Today, while I was teaching my 8-year-olds some zoo animals (lion, bear, snake, monkey, dolphin), there was another…interesting…language mishap.
Every class has a know-it-all kid. The one who always has their hand up, who, 99.9% of the time, has the right answer, and who gets disappointed if you don’t call on them every time they raise their hand.
It’s great to have these kinds of kids in class. They are confident. They are excited about learning. (Unless, that is, they have reached the point where they think they know better than the teacher – and then that’s just plain annoying.) Of course, you have to call on the other kids (especially the quiet ones*) to make sure that everyone understands the lesson. But sometimes it’s just nice to be able to call on that kid when you want to move things along quickly.
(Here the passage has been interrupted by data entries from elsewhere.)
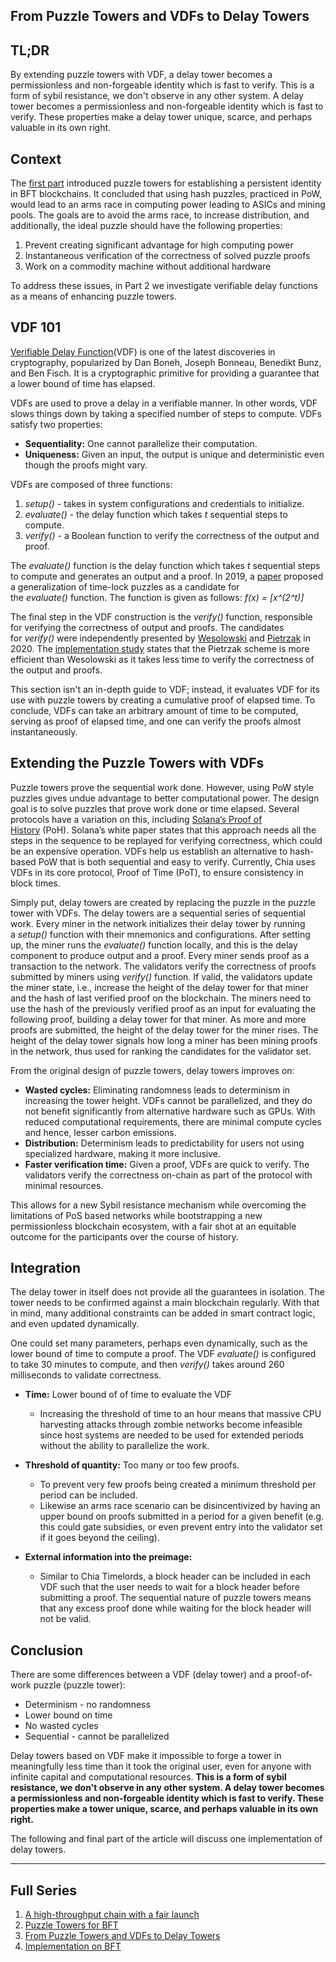 ## From Puzzle Towers and VDFs to Delay Towers

## TL;DR

By extending puzzle towers with VDF, a delay tower becomes a permissionless and non-forgeable identity which is fast to verify. This is a form of sybil resistance, we don't observe in any other system. A delay tower becomes a permissionless and non-forgeable identity which is fast to verify. These properties make a delay tower unique, scarce, and perhaps valuable in its own right.

## Context

The [first part](https://siasky.net/EABaWAXFy3Ztx1vVIpOfScjkRaTb1GrFeGRwqFKd6V-hAg) introduced puzzle towers for establishing a persistent identity in BFT blockchains. It concluded that using hash puzzles, practiced in PoW, would lead to an arms race in computing power leading to ASICs and mining pools. The goals are to avoid the arms race, to increase distribution, and additionally, the ideal puzzle should have the following properties:

1. Prevent creating significant advantage for high computing power
2. Instantaneous verification of the correctness of solved puzzle proofs
3. Work on a commodity machine without additional hardware

To address these issues, in Part 2 we investigate verifiable delay functions as a means of enhancing puzzle towers.

## VDF 101

[Verifiable Delay Function](https://eprint.iacr.org/2018/601.pdf)(VDF) is one of the latest discoveries in cryptography, popularized by Dan Boneh, Joseph Bonneau, Benedikt Bunz, and Ben Fisch. It is a cryptographic primitive for providing a guarantee that a lower bound of time has elapsed.

VDFs are used to prove a delay in a verifiable manner. In other words, VDF slows things down by taking a specified number of steps to compute. VDFs satisfy two properties:

- **Sequentiality:** One cannot parallelize their computation.
- **Uniqueness:** Given an input, the output is unique and deterministic even though the proofs might vary.

VDFs are composed of three functions:

1. *setup()* - takes in system configurations and credentials to initialize.
2. *evaluate()* - the delay function which takes *t* sequential steps to compute.
3. *verify()* - a Boolean function to verify the correctness of the output and proof.

The *evaluate()* function is the delay function which takes *t* sequential steps to compute and generates an output and a proof. In 2019, a [paper](https://eprint.iacr.org/2018/601.pdf) proposed a generalization of time-lock puzzles as a candidate for the *evaluate()* function. The function is given as follows: *f(x) = \[x^(2^t)]*

The final step in the VDF construction is the *verify()* function, responsible for verifying the correctness of output and proofs. The candidates for *verify()* were independently presented by [Wesolowski](https://eprint.iacr.org/2018/623.pdf) and [Pietrzak](https://eprint.iacr.org/2018/627.pdf) in 2020. The [implementation study](https://eprint.iacr.org/2020/332) states that the Pietrzak scheme is more efficient than Wesolowski as it takes less time to verify the correctness of the output and proofs.

This section isn't an in-depth guide to VDF; instead, it evaluates VDF for its use with puzzle towers by creating a cumulative proof of elapsed time. To conclude, VDFs can take an arbitrary amount of time to be computed, serving as proof of elapsed time, and one can verify the proofs almost instantaneously.

## Extending the Puzzle Towers with VDFs

Puzzle towers prove the sequential work done. However, using PoW style puzzles gives undue advantage to better computational power. The design goal is to solve puzzles that prove work done or time elapsed. Several protocols have a variation on this, including [Solana’s Proof of History](https://solana.com/solana-whitepaper.pdf) (PoH). Solana’s white paper states that this approach needs all the steps in the sequence to be replayed for verifying correctness, which could be an expensive operation. VDFs help us establish an alternative to hash-based PoW that is both sequential and easy to verify. Currently, Chia uses VDFs in its core protocol, Proof of Time (PoT), to ensure consistency in block times.

Simply put, delay towers are created by replacing the puzzle in the puzzle tower with VDFs. The delay towers are a sequential series of sequential work. Every miner in the network initializes their delay tower by running a *setup()* function with their mnemonics and configurations. After setting up, the miner runs the *evaluate()* function locally, and this is the delay component to produce output and a proof. Every miner sends proof as a transaction to the network. The validators verify the correctness of proofs submitted by miners using *verify()* function. If valid, the validators update the miner state, i.e., increase the height of the delay tower for that miner and the hash of last verified proof on the blockchain. The miners need to use the hash of the previously verified proof as an input for evaluating the following proof, building a delay tower for that miner. As more and more proofs are submitted, the height of the delay tower for the miner rises. The height of the delay tower signals how long a miner has been mining proofs in the network, thus used for ranking the candidates for the validator set.

From the original design of puzzle towers, delay towers improves on:

- **Wasted cycles:** Eliminating randomness leads to determinism in increasing the tower height. VDFs cannot be parallelized, and they do not benefit significantly from alternative hardware such as GPUs. With reduced computational requirements, there are minimal compute cycles and hence, lesser carbon emissions.
- **Distribution:** Determinism leads to predictability for users not using specialized hardware, making it more inclusive.
- **Faster verification time:** Given a proof, VDFs are quick to verify. The validators verify the correctness on-chain as part of the protocol with minimal resources.

This allows for a new Sybil resistance mechanism while overcoming the limitations of PoS based networks while bootstrapping a new permissionless blockchain ecosystem, with a fair shot at an equitable outcome for the participants over the course of history.

## Integration

The delay tower in itself does not provide all the guarantees in isolation. The tower needs to be confirmed against a main blockchain regularly. With that in mind, many additional constraints can be added in smart contract logic, and even updated dynamically.

One could set many parameters, perhaps even dynamically, such as the lower bound of time to compute a proof. The VDF *evaluate()* is configured to take 30 minutes to compute, and then *verify()* takes around 260 milliseconds to validate correctness.

- **Time:** Lower bound of of time to evaluate the VDF

  - Increasing the threshold of time to an hour means that massive CPU harvesting attacks through zombie networks become infeasible since host systems are needed to be used for extended periods without the ability to parallelize the work.

- **Threshold of quantity:** Too many or too few proofs.

  - To prevent very few proofs being created a minimum threshold per period can be included.
  - Likewise an arms race scenario can be disincentivized by having an upper bound on proofs submitted in a period for a given benefit (e.g. this could gate subsidies, or even prevent entry into the validator set if it goes beyond the ceiling).

- **External information into the preimage:**

  - Similar to Chia Timelords, a block header can be included in each VDF such that the user needs to wait for a block header before submitting a proof. The sequential nature of puzzle towers means that any excess proof done while waiting for the block header will not be valid.

## Conclusion

There are some differences between a VDF (delay tower) and a proof-of-work puzzle (puzzle tower):

- Determinism - no randomness
- Lower bound on time
- No wasted cycles
- Sequential - cannot be parallelized

Delay towers based on VDF make it impossible to forge a tower in meaningfully less time than it took the original user, even for anyone with infinite capital and computational resources. **This is a form of sybil resistance, we don't observe in any other system. A delay tower becomes a permissionless and non-forgeable identity which is fast to verify. These properties make a tower unique, scarce, and perhaps valuable in its own right.**

The following and final part of the article will discuss one implementation of delay towers.

---

## Full Series

1. [A high-throughput chain with a fair launch](http://openlibra.blog/2021/11/01/delay-towers-part-0/)
2. [Puzzle Towers for BFT](http://openlibra.blog/2021/11/05/delay-towers-part-1/)
3. [From Puzzle Towers and VDFs to Delay Towers](http://openlibra.blog/2021/11/08/delay-towers-part-2/)
4. [Implementation on BFT](http://openlibra.blog/2021/11/12/part-3-a-delay-towers-implementation-on-bft/)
So today, before I taught them the English word for the animal flashcards I was showing them, I decided to see if any of the kids already knew some of these animals. Holding up the “monkey” card, I asked, “Does anyone know what this animal is called?”
And Mademoiselle Know-It-All starts repeating, loudly and clearly: “Sex!”
Pardon? She thinks the English word for singe (in French) is sex?! Not wanting to draw attention to that word, I ignored her answer and the other kids’ answer (which was in French, anyway) and said: MONKEY. Repeat! MONKEY.
Another one for the books.
*I used to be one of those quiet kids.